The OCW announcement, almost three years ago, was open for easy inference. MIT officials insisted that the university was not offering online courses to students; rather, MIT faculty were putting their course materials—syllabi and supporting resources—on the Web for others to use. In other words, one could see the syllabus and review some of the course materials, but not take the class.

And not just a few classes. OCW’s announced goal is to make the complete MIT curriculum—everything in the undergraduate and graduate curriculum, across all fields, totalling some 2000 courses—available over the next few years. Speaking at the November 2003 EDUCAUSE Conference, Anne Margulies, executive director of the OCW project, announced that MIT has made significant progress towards this goal: as of fall 2003, the resources for some 500 MIT courses had been posted on the Web.
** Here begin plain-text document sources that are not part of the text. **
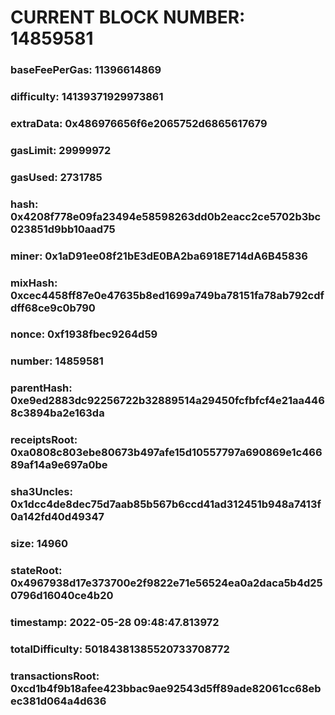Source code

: # CURRENT BLOCK NUMBER: 14859581

### baseFeePerGas: 11396614869
### difficulty: 14139371929973861
### extraData: 0x486976656f6e2065752d6865617679
### gasLimit: 29999972
### gasUsed: 2731785
### hash: 0x4208f778e09fa23494e58598263dd0b2eacc2ce5702b3bc023851d9bb10aad75
### miner: 0x1aD91ee08f21bE3dE0BA2ba6918E714dA6B45836
### mixHash: 0xcec4458ff87e0e47635b8ed1699a749ba78151fa78ab792cdfdff68ce9c0b790
### nonce: 0xf1938fbec9264d59
### number: 14859581
### parentHash: 0xe9ed2883dc92256722b32889514a29450fcfbfcf4e21aa4468c3894ba2e163da
### receiptsRoot: 0xa0808c803ebe80673b497afe15d10557797a690869e1c46689af14a9e697a0be
### sha3Uncles: 0x1dcc4de8dec75d7aab85b567b6ccd41ad312451b948a7413f0a142fd40d49347
### size: 14960
### stateRoot: 0x4967938d17e373700e2f9822e71e56524ea0a2daca5b4d250796d16040ce4b20
### timestamp: 2022-05-28 09:48:47.813972
### totalDifficulty: 50184381385520733708772
### transactionsRoot: 0xcd1b4f9b18afee423bbac9ae92543d5ff89ade82061cc68ebec381d064a4d636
I’ll confess that like many, I was not sure what to make of the initial OCW announcement. It was clear that MIT was not offering courses or certification, just course outlines and some course content. MIT officials seemed adamant that the OCW audience was not students.
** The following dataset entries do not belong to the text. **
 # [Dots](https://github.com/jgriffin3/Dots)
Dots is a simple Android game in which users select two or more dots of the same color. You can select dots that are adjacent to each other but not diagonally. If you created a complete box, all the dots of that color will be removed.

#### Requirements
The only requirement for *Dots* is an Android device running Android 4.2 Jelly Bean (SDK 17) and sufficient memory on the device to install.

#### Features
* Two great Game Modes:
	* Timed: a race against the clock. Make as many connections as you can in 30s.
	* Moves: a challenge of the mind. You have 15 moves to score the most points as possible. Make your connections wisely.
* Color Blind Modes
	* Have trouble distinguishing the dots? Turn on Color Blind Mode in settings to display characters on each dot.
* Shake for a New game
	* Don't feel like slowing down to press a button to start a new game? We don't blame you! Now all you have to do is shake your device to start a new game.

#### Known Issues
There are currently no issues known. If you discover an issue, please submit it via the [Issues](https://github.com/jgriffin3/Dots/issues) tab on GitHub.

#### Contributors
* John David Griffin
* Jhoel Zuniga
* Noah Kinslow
So let’s assume (or at least infer) that OCW’s target audience is really faculty. If so, why all the public fuss about what some observers have tagged as MIT’s $100 million investment in OCW?

After all, many faculty have willingly shared syllabi and course materials with their colleagues at other institutions. More recently, some professors have used the Internet to review (and even poach) course outlines and supporting content posted on the Web. On the other hand, do faculty at Caltech, Ohio State, or Purdue really want or need MIT’s version of introductory or advanced courses casting a public shadow over their own syllabi?
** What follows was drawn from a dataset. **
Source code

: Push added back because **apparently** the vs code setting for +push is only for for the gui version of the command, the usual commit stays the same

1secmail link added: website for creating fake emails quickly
However, a conversation on a recent trip to Australia helped me see OCW in a new context. Faculty at several universities in Australia told me that prospective students in selected science and engineering majors are now asking if these programs use the MIT curriculum. Interestingly, the queries have been addressed to professors at some of the “Sandstone” institutions (Australia’s oldest and elite universities, their version of the Ivy league).

So now, following the conversations in Australia, I began to wonder: Is OCW a carefully-crafted curriculum conspiracy—MIT’s effort to drive and dominate science and engineering curricula across the globe? By opting not to offer online courses, has MIT found a smarter, better, more creative way to protect and expand its “brand” against other universities, in the US and elsewhere, offering online courses, certificates, and degrees? Will “teaching the MIT curriculum” become a new measure of implied or inferred program quality? Will U.S. News and World Report begin to rate science and engineering programs on the effective implementation of MIT courses and the MIT cirriculum?

Admittedly, these are whimsical and rhetorical questions. MIT’s $100 million investment in OCW far surpasses the money NSF allocated for the undergraduate engineering initiative a decade ago. But assisted by a clear vision and hopefully unburdened by the politics and process of faculty committees, OCW may have far greater reach and impact than many past and current NSF curricular initiatives, particularly in developing nations.

Indeed, is it too much hyperbole to think that MIT’s OCW initiative will be a catalyst for curricular reform in science and engineering education, in the US and elsewhere? Maybe so.

Is there a risk that OCW could foster a homogenized curriculum? Possibly. Time will tell.

And what happens when money begins to matter? Content, supported by infrastructure, is king on the Internet. OCW provides infrastructure for the content of MIT courses. What happens when the data begin to reveal demand, and demand curves provide a way to extrapolate dollars?

All interesting questions. But in the interim, credit MIT for choosing the road not taken. In her presentation at the 2003 EDUCAUSE Conference (available as a video archive, Anne Margulies described OCW as intellectual philanthropy—MIT’s gift to higher education across the globe. In the p'et’s words, that road not taken—opting for intellectual philanthropy over potential profit—may make all the difference.